In primo luogo è difficile definire l’area del plagio. Non è tanto l’entità del ‘prestito’ a stabilirne le coordinate, quanto il modo o l’intenzione coi quali l’autore usa i materiali di cui si è appropriato (e naturalmente ci sono anche quelli della ricezione del lettore). Quattro pagine di Grunfeld non onestamente citate nel mare magnum di Calimani hanno un peso, se fossero contrabbandate come articolo a sé sotto un altro nome ne avrebbero uno diverso. E più in generale: una cosa è trarre ispirazione da un’opera, un’altra è riscriverla più o meno tale e quale (a meno di non essere il Pierre Menard di cui parla Borges). E fin qui non ci piove.
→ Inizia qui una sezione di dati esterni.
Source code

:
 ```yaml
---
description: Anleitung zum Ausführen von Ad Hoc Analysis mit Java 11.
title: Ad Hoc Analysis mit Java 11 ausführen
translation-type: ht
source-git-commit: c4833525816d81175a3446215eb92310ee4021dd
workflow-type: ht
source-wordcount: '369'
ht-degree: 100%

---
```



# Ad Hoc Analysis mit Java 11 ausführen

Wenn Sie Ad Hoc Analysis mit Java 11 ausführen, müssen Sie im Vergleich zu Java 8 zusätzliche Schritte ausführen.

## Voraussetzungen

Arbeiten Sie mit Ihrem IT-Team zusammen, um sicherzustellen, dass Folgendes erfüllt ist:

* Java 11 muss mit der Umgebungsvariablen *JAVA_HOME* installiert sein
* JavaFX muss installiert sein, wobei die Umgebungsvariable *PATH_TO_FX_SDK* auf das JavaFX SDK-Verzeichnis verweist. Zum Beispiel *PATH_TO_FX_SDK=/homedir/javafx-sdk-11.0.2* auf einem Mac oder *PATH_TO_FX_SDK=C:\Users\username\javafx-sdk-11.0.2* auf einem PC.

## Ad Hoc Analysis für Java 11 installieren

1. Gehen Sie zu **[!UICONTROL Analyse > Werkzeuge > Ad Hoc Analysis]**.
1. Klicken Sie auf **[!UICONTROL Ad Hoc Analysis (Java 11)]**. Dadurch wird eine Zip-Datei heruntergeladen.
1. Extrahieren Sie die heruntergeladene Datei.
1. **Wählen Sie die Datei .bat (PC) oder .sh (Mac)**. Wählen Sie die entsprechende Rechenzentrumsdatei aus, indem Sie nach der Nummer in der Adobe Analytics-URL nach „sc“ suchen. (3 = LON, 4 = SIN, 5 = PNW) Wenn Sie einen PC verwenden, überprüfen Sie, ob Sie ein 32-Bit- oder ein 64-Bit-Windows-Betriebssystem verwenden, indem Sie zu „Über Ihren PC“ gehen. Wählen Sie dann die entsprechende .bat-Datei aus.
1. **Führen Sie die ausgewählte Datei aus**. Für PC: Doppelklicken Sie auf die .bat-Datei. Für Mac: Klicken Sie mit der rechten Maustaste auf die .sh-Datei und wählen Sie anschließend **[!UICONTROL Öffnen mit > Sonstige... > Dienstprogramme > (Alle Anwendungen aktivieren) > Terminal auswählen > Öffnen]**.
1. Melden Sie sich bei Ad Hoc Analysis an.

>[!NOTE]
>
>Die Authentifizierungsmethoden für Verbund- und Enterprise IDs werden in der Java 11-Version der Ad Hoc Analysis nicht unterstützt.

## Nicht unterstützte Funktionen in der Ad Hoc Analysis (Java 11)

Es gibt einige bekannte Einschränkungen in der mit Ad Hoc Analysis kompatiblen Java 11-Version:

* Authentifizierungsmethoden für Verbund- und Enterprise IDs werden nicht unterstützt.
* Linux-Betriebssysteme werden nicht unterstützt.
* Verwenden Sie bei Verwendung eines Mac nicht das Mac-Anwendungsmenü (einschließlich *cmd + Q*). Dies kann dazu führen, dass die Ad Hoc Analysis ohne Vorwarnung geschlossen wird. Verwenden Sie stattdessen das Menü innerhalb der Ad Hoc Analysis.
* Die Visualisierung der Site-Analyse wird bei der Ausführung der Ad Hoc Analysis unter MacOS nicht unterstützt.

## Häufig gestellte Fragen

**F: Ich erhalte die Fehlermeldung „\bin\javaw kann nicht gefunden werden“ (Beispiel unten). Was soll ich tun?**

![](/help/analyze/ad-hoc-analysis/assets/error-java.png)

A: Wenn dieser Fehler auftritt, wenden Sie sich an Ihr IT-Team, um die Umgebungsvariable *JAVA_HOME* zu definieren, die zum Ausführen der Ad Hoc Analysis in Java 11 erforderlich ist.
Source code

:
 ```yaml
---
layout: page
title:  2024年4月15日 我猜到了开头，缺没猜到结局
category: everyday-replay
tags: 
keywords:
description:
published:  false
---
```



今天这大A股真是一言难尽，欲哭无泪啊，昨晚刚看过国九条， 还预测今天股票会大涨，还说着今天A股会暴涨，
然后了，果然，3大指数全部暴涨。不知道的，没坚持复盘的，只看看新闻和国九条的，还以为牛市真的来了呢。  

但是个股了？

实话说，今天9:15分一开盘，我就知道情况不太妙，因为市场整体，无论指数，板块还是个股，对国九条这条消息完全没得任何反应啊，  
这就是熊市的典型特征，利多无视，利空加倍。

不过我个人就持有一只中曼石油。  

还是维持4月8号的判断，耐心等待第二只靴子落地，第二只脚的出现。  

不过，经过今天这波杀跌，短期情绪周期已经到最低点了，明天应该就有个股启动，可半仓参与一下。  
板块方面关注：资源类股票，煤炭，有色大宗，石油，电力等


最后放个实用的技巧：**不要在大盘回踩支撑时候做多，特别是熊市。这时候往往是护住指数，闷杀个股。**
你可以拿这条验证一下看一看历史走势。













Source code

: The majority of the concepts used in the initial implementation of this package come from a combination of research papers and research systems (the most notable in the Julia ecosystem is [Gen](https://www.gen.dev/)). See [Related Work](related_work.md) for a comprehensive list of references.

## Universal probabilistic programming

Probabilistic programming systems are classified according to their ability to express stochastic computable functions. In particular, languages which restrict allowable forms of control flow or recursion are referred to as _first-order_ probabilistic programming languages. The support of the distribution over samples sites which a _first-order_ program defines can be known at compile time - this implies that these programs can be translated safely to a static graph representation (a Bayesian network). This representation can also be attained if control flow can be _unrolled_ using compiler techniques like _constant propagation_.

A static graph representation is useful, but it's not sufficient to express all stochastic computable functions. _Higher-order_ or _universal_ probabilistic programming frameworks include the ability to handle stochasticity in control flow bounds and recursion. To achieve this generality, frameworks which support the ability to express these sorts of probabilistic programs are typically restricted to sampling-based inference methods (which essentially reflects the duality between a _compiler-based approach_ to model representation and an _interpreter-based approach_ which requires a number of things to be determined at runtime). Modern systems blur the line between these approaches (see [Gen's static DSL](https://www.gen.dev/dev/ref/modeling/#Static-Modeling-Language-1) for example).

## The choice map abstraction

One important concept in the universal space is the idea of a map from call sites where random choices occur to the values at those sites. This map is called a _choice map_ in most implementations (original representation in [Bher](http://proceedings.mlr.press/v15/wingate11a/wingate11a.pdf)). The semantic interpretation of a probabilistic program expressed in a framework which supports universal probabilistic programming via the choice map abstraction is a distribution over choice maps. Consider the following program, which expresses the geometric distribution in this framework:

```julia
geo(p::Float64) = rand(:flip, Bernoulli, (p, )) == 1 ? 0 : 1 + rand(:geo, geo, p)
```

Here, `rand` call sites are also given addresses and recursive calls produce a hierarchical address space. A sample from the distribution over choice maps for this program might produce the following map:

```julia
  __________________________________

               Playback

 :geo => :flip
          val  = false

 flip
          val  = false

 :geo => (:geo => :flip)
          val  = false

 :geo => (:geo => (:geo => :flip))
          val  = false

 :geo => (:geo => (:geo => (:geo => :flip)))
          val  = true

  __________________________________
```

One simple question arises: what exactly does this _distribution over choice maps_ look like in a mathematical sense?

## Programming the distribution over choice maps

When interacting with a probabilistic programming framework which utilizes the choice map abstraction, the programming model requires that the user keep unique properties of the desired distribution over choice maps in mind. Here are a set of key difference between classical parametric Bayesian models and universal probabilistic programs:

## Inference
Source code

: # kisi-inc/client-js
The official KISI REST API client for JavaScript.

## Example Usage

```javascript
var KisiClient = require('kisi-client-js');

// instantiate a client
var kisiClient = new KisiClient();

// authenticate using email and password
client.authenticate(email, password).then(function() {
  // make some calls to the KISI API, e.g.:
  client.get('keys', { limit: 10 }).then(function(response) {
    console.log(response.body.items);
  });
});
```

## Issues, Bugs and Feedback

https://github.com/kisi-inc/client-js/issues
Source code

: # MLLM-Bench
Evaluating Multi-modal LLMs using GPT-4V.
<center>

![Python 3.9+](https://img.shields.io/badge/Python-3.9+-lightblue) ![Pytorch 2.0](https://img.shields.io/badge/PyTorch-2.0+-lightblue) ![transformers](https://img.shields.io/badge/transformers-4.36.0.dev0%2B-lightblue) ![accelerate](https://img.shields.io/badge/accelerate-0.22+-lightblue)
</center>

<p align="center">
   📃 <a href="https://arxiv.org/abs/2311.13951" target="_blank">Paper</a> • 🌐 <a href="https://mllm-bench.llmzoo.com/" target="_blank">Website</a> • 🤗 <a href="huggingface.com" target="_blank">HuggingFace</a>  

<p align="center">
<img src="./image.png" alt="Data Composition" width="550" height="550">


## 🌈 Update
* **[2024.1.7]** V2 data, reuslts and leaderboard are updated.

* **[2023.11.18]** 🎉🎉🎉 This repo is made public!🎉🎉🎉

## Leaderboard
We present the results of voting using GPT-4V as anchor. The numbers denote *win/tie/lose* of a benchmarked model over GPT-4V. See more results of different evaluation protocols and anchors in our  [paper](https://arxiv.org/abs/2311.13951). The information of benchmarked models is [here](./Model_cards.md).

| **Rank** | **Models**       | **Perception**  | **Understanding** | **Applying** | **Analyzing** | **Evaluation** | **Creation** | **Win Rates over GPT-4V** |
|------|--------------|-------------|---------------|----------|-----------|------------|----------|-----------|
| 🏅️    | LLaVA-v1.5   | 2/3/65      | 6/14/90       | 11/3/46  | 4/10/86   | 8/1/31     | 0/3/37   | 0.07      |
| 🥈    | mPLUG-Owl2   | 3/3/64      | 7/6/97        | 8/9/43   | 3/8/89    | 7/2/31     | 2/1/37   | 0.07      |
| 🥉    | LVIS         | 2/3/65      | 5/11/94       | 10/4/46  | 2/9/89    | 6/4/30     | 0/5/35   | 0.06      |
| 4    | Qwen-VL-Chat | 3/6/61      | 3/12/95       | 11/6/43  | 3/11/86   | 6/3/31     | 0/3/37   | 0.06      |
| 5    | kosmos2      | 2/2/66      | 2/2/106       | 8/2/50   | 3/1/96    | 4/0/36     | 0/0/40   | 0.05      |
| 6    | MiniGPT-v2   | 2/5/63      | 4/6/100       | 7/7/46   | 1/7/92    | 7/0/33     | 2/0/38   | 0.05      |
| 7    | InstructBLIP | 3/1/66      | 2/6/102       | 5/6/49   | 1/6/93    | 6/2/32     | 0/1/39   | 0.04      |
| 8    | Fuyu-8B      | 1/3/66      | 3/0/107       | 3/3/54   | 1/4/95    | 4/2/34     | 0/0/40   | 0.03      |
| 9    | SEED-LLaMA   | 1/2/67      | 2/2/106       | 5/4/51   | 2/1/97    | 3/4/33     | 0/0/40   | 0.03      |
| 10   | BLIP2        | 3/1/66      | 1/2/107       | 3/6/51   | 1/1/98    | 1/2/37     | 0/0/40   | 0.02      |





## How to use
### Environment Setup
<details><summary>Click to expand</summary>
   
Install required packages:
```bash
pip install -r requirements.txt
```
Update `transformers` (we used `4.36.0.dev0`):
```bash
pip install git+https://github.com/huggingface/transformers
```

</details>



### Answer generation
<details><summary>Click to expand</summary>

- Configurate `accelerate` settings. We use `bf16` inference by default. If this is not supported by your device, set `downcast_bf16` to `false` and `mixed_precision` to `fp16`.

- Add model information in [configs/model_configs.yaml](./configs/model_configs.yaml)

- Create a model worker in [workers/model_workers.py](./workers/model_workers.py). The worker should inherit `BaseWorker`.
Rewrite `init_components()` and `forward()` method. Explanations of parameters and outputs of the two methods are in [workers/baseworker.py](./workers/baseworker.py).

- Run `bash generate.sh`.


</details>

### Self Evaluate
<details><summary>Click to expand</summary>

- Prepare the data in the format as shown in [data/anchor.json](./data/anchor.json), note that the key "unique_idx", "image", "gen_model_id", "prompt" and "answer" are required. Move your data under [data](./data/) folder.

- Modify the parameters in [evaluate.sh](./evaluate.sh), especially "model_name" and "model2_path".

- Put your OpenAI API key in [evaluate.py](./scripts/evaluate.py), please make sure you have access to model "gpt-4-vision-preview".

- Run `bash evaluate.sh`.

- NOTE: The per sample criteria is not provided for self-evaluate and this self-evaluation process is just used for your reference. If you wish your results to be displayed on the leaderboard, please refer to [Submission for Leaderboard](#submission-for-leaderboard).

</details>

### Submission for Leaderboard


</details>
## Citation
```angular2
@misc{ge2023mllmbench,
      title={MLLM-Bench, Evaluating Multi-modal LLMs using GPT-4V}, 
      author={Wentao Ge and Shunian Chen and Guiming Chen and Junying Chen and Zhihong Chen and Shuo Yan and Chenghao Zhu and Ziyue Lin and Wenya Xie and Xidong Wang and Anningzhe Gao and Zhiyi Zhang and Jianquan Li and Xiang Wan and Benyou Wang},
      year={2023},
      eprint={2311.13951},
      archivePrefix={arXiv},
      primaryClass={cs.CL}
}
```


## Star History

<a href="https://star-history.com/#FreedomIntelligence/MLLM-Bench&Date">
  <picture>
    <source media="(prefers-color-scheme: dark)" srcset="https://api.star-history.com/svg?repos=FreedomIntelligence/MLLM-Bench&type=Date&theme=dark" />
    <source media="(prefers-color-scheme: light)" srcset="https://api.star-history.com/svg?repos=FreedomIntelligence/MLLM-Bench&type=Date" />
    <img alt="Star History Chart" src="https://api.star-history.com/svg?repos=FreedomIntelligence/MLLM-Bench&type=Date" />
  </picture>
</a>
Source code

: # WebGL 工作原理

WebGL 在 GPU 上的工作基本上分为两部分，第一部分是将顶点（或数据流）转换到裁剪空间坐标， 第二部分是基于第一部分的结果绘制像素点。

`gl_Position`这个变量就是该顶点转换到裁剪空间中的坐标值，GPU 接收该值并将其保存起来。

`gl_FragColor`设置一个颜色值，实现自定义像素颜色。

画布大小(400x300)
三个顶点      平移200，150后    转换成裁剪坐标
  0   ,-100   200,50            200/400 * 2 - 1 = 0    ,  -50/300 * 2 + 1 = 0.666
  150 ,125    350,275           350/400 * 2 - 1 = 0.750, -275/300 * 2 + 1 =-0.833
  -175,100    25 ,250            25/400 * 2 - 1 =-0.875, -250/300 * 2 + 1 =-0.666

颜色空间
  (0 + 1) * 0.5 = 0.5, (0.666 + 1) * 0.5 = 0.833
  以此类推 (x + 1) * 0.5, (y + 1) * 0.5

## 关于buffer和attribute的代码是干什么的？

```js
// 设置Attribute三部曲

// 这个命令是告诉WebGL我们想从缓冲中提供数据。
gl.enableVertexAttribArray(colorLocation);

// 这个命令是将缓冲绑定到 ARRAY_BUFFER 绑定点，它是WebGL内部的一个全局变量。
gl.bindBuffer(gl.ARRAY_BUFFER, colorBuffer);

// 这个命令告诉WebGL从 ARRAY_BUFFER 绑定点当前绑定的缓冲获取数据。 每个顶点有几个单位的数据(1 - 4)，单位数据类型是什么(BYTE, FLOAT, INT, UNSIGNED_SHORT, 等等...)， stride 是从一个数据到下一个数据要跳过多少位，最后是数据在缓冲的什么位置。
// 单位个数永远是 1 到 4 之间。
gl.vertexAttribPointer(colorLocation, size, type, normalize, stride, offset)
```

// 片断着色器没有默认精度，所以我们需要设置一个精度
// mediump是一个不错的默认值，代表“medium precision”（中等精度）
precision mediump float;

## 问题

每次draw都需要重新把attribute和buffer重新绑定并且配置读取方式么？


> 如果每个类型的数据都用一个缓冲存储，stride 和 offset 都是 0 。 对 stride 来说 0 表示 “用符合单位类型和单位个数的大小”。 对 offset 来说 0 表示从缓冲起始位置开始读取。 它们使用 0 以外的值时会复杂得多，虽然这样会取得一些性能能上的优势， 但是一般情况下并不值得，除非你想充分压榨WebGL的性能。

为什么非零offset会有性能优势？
Per come lo intendo io, il plagio va considerato prescindendo dall’esistenza o meno di ‘diritti di proprietà’ funzionali all’industria culturale, che ha regole e giurisdizioni delle quali francamente mi importa un fico secco. Chi scrive per passione genuina lo fa per sé prima che per gli altri: non si lega alla catena di montaggio e sa di non poter essere derubato della sua interiore soddisfazione. La questione si pone quindi sotto un profilo puramente etico (distinguerei anche da quello morale, per il quale il furto è comunque una colpa: ma qui si tratta di rispondere alla propria coscienza, non a quella collettiva).
In quanto lettori, il plagio esiste quando ci disillude. Quando sentiamo tradita la nostra fiducia, distrutta l’aura speciale che abbiamo costruito attorno ad un autore che amiamo o l’autorevolezza di cui ammantiamo lo storico e il saggista che ci interessano. Più in generale, quando ci mostra un aspetto del lavoro intellettuale che ci rifiutiamo di accettare. E ancor più ci indigna quando è fatto male, in maniera sciatta e abborracciata, e risulta palesemente fine a se stesso.
Quanto agli autori, invece, o attuano l’esproprio in funzione di una creatività che porta quelle pagine ad essere comunque qualcosa d’altro rispetto all’originale, e allora non di plagio si può parlare ma di rielaborazione: oppure tirano semplicemente a campare per la via più comoda e scorretta. In questo caso, al di là della scorrettezza, anzi, del furto bello e buono, a infastidire è la povertà spirituale che induce quel comportamento.
Quando è tale, il plagio si sanziona da solo, indipendentemente dal fatto che venga scoperto o meno. Credo che nessuno possa avere rispetto di se stesso, e pretenderlo dagli altri, quando lo specchio gli rimanda un mistificatore, un poveraccio che non è in grado di fare lo sforzo e di assumersi la responsabilità di quattro idee o di quattrocento parole originali. Gli idioti (che dalle nostre parti vengono chiamati furbetti, e sono comunque moltissimi), forse: ma quelli costituiscono una categoria a parte. Sono idioti appunto perché non hanno rispetto di sé, e lo sono doppiamente perché non lo sanno.
Ho sempre immaginato che girare costantemente con carte false debba essere una sensazione terribile, che la paura di essere scoperto finisca per condizionare ogni gesto, ogni scelta, e, qualora la cosa si verifichi, la vergogna risulti intollerabile. In Germania un ministro accusato di aver copiato parte della sua tesi di laurea si è immediatamente dimesso e si è ritirato dalla vita politica. Ho apprezzato il gesto, sperando fosse dettato più dal tarlo interiore che dalle pressioni esterne. E anche se così non fosse, mi è parso comunque giusto. Non è questione di credenziali culturali attendibili o certificate, ma di coerenza etica: avrebbe potuto essere magari un buon ministro, ma sarebbe rimasto per sempre ricattabile, e non da fuori, ma dalla sua stessa coscienza.
Nessuna paura, però, per chi in Italia avesse qualche peccatuccio di questo tipo. Dalle nostre parti il problema non si pone. Quanto a coscienza, collettiva o individuale, siamo molto più avanti. Da noi un caso simile è valso recentemente alla protagonista la promozione a ministra.